On March 31, 2012, Héroux-Devtek's funded (firm orders) backlog stood at $493 million, versus $502 million at the end of the previous fiscal year. This backlog remains well diversified.
"Héroux-Devtek looks to the future with assurance, as we are in a stronger competitive position than ever before. Internal development will focus on leveraging the capabilities of our world-class network by increasing the proportion of our business stemming from value-added products and services. Externally, our healthy financial position allows us to consider strategic acquisitions that would add to our product portfolio and provide new technology. Assuming the Canadian dollar remains at parity versus the US currency and considering forward foreign exchange contracts, we anticipate an internal sales growth of approximately 5% for the fiscal year ending March 31, 2013, compared to the year ended March 31, 2012," concluded Mr. Labbé.
CONFERENCE CALL
Héroux-Devtek Inc. will hold a conference call to discuss these results on Friday, May 25, 2012 at 10:00 AM Eastern Time. Interested parties can join the call by dialling (514) 807-9895 (Montreal or overseas) or 1-888-231-8191 (elsewhere in North America). The conference call can also be accessed via live webcast at Héroux-Devtek's website, www.herouxdevtek.com, www.newswire.ca or www.q1234.com.
If you are unable to call in at this time, you may access a tape recording of the meeting by calling 1-855-859-2056 and entering the passcode 69885735# on your phone. This tape recording will be available on Friday, May 25, 2012 as of 1:00 PM Eastern Time until 11:59 PM Eastern Time on Friday, June 1, 2012.
PROFILE
Héroux-Devtek Inc. (TSX: HRX), a Canadian company, serves two main market segments: Aerospace and Industrial Products, specializing in the design, development, manufacture and repair and overhaul of related systems and components. Héroux-Devtek Inc. supplies both the commercial and military sectors of the Aerospace segment with landing gear systems (including spare parts, repair and overhaul services) and airframe structural components. The Corporation also supplies the industrial segment with large components for power generation equipment and precision components for other industrial applications. Approximately 70% of the Corporation's sales are outside Canada, mainly in the United States. The Corporation's head office is located in Longueuil, Québec with facilities in the Greater Montreal area (Longueuil, Dorval, Laval and St-Hubert); Kitchener and Toronto, Ontario; Arlington, Texas; Springfield, Cleveland and Cincinnati, Ohio, as well as Querétaro, Mexico.

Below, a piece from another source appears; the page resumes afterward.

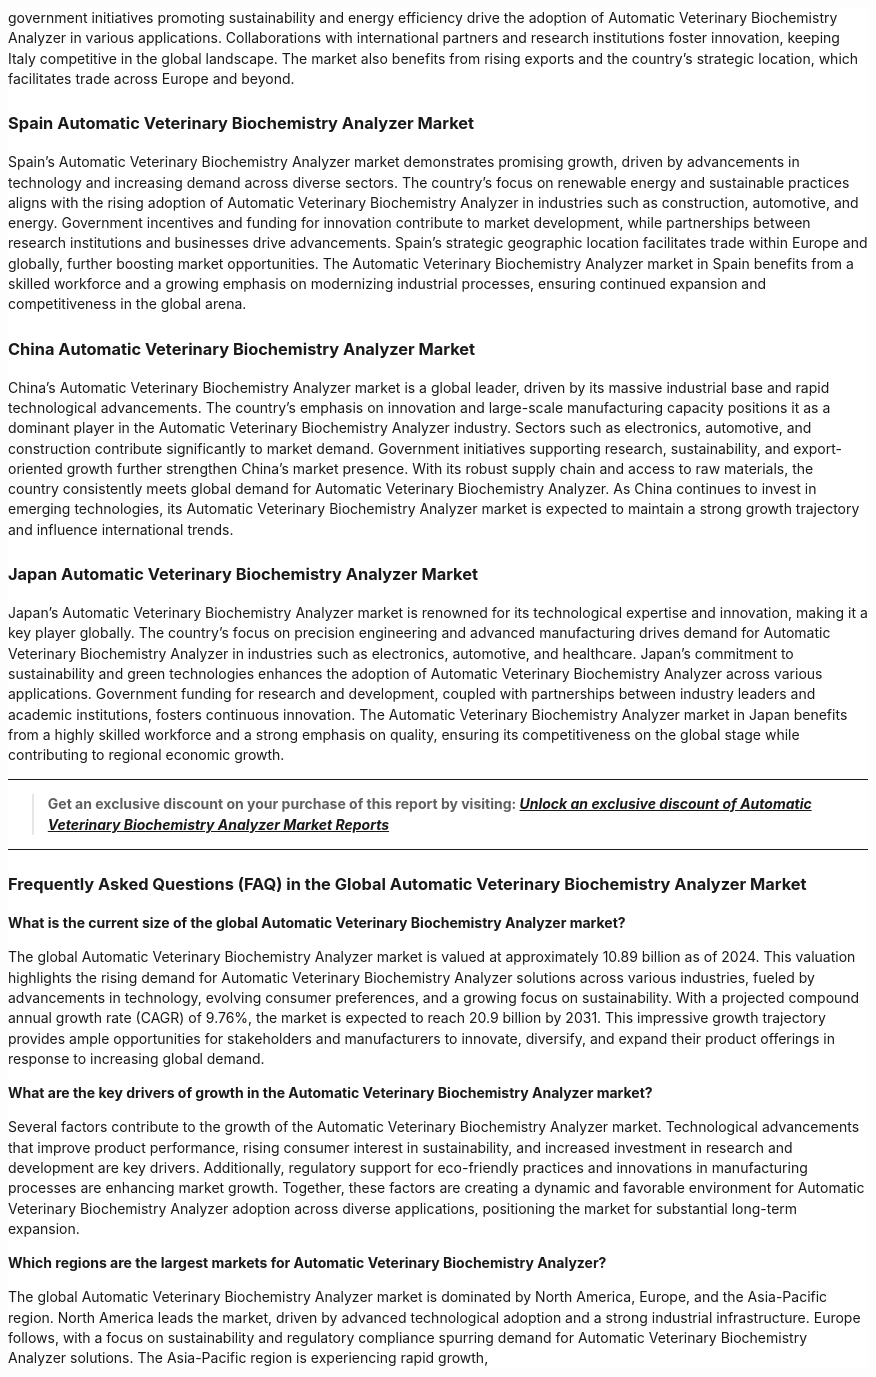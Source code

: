 government initiatives promoting sustainability and energy efficiency drive the adoption of Automatic Veterinary Biochemistry Analyzer in various applications. Collaborations with international partners and research institutions foster innovation, keeping Italy competitive in the global landscape. The market also benefits from rising exports and the country&rsquo;s strategic location, which facilitates trade across Europe and beyond.</p><h3>Spain Automatic Veterinary Biochemistry Analyzer Market</h3><p>Spain&rsquo;s Automatic Veterinary Biochemistry Analyzer market demonstrates promising growth, driven by advancements in technology and increasing demand across diverse sectors. The country&rsquo;s focus on renewable energy and sustainable practices aligns with the rising adoption of Automatic Veterinary Biochemistry Analyzer in industries such as construction, automotive, and energy. Government incentives and funding for innovation contribute to market development, while partnerships between research institutions and businesses drive advancements. Spain&rsquo;s strategic geographic location facilitates trade within Europe and globally, further boosting market opportunities. The Automatic Veterinary Biochemistry Analyzer market in Spain benefits from a skilled workforce and a growing emphasis on modernizing industrial processes, ensuring continued expansion and competitiveness in the global arena.</p><h3>China Automatic Veterinary Biochemistry Analyzer Market</h3><p>China&rsquo;s Automatic Veterinary Biochemistry Analyzer market is a global leader, driven by its massive industrial base and rapid technological advancements. The country&rsquo;s emphasis on innovation and large-scale manufacturing capacity positions it as a dominant player in the Automatic Veterinary Biochemistry Analyzer industry. Sectors such as electronics, automotive, and construction contribute significantly to market demand. Government initiatives supporting research, sustainability, and export-oriented growth further strengthen China&rsquo;s market presence. With its robust supply chain and access to raw materials, the country consistently meets global demand for Automatic Veterinary Biochemistry Analyzer. As China continues to invest in emerging technologies, its Automatic Veterinary Biochemistry Analyzer market is expected to maintain a strong growth trajectory and influence international trends.</p><h3>Japan Automatic Veterinary Biochemistry Analyzer Market</h3><p>Japan&rsquo;s Automatic Veterinary Biochemistry Analyzer market is renowned for its technological expertise and innovation, making it a key player globally. The country&rsquo;s focus on precision engineering and advanced manufacturing drives demand for Automatic Veterinary Biochemistry Analyzer in industries such as electronics, automotive, and healthcare. Japan&rsquo;s commitment to sustainability and green technologies enhances the adoption of Automatic Veterinary Biochemistry Analyzer across various applications. Government funding for research and development, coupled with partnerships between industry leaders and academic institutions, fosters continuous innovation. The Automatic Veterinary Biochemistry Analyzer market in Japan benefits from a highly skilled workforce and a strong emphasis on quality, ensuring its competitiveness on the global stage while contributing to regional economic growth.</p><hr /><blockquote><p><strong>Get an exclusive discount on your purchase of this report by visiting: <em><a href="://marketresearchpulse.com/ask-for-discount/107565?utm_source=Github&amp;utm_medium=0116">Unlock an exclusive discount of Automatic Veterinary Biochemistry Analyzer Market Reports</a></em>&nbsp;</strong></p></blockquote><hr /><h3>Frequently Asked Questions (FAQ) in the Global Automatic Veterinary Biochemistry Analyzer Market</h3><p><strong>What is the current size of the global Automatic Veterinary Biochemistry Analyzer market?</strong></p><p>The global Automatic Veterinary Biochemistry Analyzer market is valued at approximately 10.89 billion as of 2024. This valuation highlights the rising demand for Automatic Veterinary Biochemistry Analyzer solutions across various industries, fueled by advancements in technology, evolving consumer preferences, and a growing focus on sustainability. With a projected compound annual growth rate (CAGR) of 9.76%, the market is expected to reach 20.9 billion by 2031. This impressive growth trajectory provides ample opportunities for stakeholders and manufacturers to innovate, diversify, and expand their product offerings in response to increasing global demand.</p><p><strong>What are the key drivers of growth in the Automatic Veterinary Biochemistry Analyzer market?</strong></p><p>Several factors contribute to the growth of the Automatic Veterinary Biochemistry Analyzer market. Technological advancements that improve product performance, rising consumer interest in sustainability, and increased investment in research and development are key drivers. Additionally, regulatory support for eco-friendly practices and innovations in manufacturing processes are enhancing market growth. Together, these factors are creating a dynamic and favorable environment for Automatic Veterinary Biochemistry Analyzer adoption across diverse applications, positioning the market for substantial long-term expansion.</p><p><strong>Which regions are the largest markets for Automatic Veterinary Biochemistry Analyzer?</strong></p><p>The global Automatic Veterinary Biochemistry Analyzer market is dominated by North America, Europe, and the Asia-Pacific region. North America leads the market, driven by advanced technological adoption and a strong industrial infrastructure. Europe follows, with a focus on sustainability and regulatory compliance spurring demand for Automatic Veterinary Biochemistry Analyzer solutions. The Asia-Pacific region is experiencing rapid growth,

FORWARD-LOOKING STATEMENTS
Except for historical information provided herein, this press release may contain information and statements of a forward-looking nature concerning the future performance of the Corporation. These statements are based on suppositions and uncertainties as well as on management's best possible evaluation of future events. Such factors may include, without excluding other considerations, fluctuations in quarterly results, evolution in customer demand for the Corporation's products and services, the impact of price pressures exerted by competitors, and general market trends or economic changes. As a result, readers are advised that actual results may differ from expected results.
NON-IFRS MEASURES
Earnings before interest, taxes, depreciation and amortization ("EBITDA") is a financial measure not prescribed by International Financial Reporting Standards ("IFRS") and is not likely to be comparable to similar measures presented by other issuers. Management considers this to be useful information to assist investors in evaluating the Corporation's profitability, liquidity and ability to generate funds to finance its operations.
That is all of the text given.